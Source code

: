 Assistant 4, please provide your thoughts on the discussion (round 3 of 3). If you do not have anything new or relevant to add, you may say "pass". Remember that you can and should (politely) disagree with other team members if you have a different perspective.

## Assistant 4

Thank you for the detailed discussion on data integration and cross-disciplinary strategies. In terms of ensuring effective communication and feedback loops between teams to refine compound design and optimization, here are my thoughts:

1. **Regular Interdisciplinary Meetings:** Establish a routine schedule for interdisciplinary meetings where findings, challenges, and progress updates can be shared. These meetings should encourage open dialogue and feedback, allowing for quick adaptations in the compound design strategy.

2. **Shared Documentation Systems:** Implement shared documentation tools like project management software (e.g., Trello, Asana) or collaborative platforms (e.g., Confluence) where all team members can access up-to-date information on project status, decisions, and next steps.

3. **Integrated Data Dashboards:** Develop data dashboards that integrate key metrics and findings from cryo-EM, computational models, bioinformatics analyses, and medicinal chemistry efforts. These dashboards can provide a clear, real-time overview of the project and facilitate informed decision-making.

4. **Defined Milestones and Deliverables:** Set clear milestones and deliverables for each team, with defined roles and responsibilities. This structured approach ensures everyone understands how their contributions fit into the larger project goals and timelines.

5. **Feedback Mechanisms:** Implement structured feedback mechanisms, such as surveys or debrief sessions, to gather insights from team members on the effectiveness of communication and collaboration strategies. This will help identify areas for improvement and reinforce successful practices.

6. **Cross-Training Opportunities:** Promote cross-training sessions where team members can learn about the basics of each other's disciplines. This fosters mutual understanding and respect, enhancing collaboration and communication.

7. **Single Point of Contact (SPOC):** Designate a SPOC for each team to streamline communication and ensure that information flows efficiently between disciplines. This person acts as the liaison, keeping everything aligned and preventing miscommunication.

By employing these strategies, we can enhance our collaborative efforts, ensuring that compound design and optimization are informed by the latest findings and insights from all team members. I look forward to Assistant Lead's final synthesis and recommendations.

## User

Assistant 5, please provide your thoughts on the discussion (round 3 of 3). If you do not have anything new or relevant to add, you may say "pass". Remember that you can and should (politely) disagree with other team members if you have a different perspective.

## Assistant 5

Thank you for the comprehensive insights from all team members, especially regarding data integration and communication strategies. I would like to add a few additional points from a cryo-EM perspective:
____________
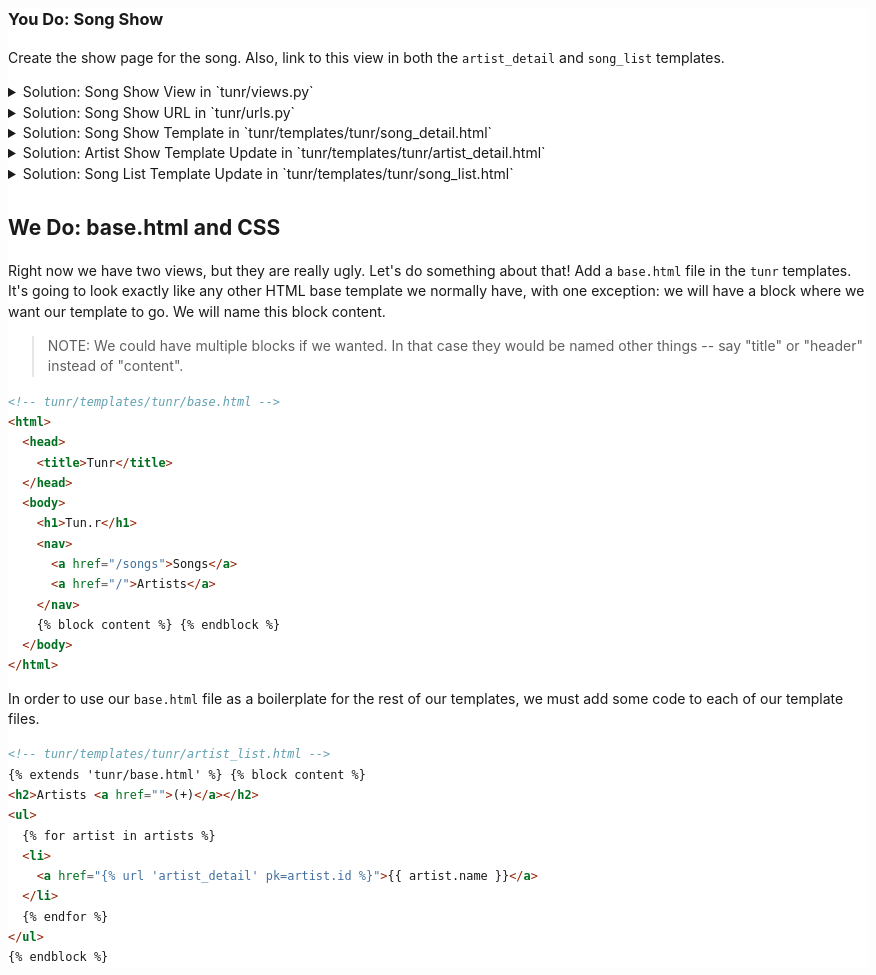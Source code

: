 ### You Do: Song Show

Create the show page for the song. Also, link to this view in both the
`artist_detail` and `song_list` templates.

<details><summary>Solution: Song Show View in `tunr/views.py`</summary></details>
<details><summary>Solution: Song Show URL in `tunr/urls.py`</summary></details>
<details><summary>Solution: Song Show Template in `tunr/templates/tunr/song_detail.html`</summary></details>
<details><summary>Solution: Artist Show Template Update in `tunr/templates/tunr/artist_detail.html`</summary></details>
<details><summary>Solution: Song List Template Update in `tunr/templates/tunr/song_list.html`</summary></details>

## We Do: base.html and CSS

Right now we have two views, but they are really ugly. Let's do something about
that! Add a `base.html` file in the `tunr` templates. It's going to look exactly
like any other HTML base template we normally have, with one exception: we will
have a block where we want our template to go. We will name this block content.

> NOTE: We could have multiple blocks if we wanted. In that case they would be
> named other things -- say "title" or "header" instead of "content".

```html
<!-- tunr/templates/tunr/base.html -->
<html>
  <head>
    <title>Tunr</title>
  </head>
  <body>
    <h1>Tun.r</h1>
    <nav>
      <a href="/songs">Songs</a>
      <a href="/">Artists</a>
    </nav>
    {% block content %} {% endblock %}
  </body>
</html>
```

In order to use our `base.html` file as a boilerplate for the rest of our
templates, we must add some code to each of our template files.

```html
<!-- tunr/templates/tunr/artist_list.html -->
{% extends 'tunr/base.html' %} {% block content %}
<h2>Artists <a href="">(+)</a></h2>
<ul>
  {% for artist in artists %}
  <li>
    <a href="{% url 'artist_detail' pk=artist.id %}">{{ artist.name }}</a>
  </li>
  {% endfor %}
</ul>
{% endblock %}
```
____________
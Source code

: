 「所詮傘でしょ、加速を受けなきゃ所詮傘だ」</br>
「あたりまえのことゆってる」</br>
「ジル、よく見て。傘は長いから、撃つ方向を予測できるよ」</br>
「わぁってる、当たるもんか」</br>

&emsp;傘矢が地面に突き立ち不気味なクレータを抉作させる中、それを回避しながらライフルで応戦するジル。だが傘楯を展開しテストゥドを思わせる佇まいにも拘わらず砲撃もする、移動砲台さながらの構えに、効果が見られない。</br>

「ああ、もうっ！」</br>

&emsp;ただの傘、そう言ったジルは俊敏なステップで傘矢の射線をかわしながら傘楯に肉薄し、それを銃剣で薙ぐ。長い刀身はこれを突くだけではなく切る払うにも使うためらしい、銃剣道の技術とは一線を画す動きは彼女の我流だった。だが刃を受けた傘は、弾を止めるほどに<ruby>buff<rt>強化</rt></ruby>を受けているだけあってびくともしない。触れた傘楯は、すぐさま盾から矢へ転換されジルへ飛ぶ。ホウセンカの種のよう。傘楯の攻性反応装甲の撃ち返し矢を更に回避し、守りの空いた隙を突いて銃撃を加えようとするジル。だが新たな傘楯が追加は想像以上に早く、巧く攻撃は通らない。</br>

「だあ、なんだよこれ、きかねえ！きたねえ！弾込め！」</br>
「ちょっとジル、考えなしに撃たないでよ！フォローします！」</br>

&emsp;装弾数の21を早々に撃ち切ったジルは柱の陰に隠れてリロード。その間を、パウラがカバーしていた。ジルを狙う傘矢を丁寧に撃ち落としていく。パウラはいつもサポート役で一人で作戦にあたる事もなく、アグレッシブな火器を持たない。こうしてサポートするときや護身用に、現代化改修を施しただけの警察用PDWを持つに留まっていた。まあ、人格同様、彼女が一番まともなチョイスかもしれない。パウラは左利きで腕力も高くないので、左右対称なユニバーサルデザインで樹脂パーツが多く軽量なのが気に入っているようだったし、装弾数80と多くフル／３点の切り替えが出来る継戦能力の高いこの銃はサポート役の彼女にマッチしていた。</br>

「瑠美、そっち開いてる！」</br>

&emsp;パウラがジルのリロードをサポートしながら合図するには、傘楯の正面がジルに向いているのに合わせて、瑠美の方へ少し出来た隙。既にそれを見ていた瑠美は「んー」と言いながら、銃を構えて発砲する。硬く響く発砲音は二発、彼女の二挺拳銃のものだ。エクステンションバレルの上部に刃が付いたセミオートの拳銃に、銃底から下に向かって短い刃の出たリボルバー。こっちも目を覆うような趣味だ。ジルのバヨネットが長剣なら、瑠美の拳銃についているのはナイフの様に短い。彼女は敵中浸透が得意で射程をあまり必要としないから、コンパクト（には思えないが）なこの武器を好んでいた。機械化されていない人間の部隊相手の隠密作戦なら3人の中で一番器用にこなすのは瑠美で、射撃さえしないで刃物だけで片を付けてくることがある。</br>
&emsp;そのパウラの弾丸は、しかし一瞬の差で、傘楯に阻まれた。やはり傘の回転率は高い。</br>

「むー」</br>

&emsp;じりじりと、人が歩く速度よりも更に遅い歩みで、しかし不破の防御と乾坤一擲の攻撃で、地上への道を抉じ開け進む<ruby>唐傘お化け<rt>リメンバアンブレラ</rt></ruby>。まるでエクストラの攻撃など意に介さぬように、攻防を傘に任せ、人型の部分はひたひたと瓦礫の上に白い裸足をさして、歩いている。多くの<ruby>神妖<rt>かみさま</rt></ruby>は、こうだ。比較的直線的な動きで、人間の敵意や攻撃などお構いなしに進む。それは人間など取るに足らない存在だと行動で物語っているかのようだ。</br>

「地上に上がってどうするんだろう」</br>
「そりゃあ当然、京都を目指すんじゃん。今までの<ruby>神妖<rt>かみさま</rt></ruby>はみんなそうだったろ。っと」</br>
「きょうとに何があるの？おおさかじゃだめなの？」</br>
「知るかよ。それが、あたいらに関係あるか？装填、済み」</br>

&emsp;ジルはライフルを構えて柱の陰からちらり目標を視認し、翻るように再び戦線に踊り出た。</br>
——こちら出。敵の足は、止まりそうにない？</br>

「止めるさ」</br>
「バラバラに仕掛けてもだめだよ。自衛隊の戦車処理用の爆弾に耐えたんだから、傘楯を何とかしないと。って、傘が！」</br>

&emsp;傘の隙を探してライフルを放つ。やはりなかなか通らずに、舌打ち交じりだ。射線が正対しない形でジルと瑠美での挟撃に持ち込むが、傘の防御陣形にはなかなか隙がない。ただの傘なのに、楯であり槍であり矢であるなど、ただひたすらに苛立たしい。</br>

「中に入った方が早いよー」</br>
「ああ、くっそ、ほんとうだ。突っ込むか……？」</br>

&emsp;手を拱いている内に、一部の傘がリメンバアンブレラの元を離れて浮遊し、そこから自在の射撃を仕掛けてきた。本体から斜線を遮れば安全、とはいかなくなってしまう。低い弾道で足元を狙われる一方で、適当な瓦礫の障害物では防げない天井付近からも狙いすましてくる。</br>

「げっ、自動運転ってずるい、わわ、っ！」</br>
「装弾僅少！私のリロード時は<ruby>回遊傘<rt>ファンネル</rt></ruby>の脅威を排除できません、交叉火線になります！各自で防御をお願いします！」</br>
____________
Task description: Copy out every line of the material above that mentions the word "they".

Exercise response:
Right now we have two views, but they are really ugly. Let's do something about
> NOTE: We could have multiple blocks if we wanted. In that case they would be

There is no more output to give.